#### TASK INSTRUCTIONS
Your response must be the entire set of entries, reproduced word for word.

*** Opening RECORDS TO PROCESS ***

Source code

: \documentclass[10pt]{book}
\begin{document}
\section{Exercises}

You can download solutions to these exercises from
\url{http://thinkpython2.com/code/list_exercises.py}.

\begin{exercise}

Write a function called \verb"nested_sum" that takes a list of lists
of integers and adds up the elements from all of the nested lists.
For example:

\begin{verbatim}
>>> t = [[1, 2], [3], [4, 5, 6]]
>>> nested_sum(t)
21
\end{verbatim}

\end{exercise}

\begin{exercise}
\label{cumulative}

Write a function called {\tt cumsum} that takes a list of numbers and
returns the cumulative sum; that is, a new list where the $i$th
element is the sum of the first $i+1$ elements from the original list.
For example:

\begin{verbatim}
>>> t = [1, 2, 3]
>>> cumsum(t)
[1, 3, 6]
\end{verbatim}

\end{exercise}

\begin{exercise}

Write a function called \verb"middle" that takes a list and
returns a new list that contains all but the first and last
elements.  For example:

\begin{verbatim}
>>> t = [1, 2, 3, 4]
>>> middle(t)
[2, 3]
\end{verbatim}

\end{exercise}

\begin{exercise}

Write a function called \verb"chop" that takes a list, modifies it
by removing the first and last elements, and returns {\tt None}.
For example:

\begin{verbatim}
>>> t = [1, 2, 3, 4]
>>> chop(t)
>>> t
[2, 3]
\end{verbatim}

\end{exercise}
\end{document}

*** Closing RECORDS TO PROCESS ***

#### SOLUTION
Source code

: \documentclass[10pt]{book}
\begin{document}
\section{Exercises}

You can download solutions to these exercises from
\url{http://thinkpython2.com/code/list_exercises.py}.

\begin{exercise}

Write a function called \verb"nested_sum" that takes a list of lists
of integers and adds up the elements from all of the nested lists.
For example:

\begin{verbatim}
>>> t = [[1, 2], [3], [4, 5, 6]]
>>> nested_sum(t)
21
\end{verbatim}

\end{exercise}

\begin{exercise}
\label{cumulative}

Write a function called {\tt cumsum} that takes a list of numbers and
returns the cumulative sum; that is, a new list where the $i$th
element is the sum of the first $i+1$ elements from the original list.
For example:

\begin{verbatim}
>>> t = [1, 2, 3]
>>> cumsum(t)
[1, 3, 6]
\end{verbatim}

\end{exercise}

\begin{exercise}

Write a function called \verb"middle" that takes a list and
returns a new list that contains all but the first and last
elements.  For example:

\begin{verbatim}
>>> t = [1, 2, 3, 4]
>>> middle(t)
[2, 3]
\end{verbatim}

\end{exercise}

\begin{exercise}

Write a function called \verb"chop" that takes a list, modifies it
by removing the first and last elements, and returns {\tt None}.
For example:

\begin{verbatim}
>>> t = [1, 2, 3, 4]
>>> chop(t)
>>> t
[2, 3]
\end{verbatim}

\end{exercise}
\end{document}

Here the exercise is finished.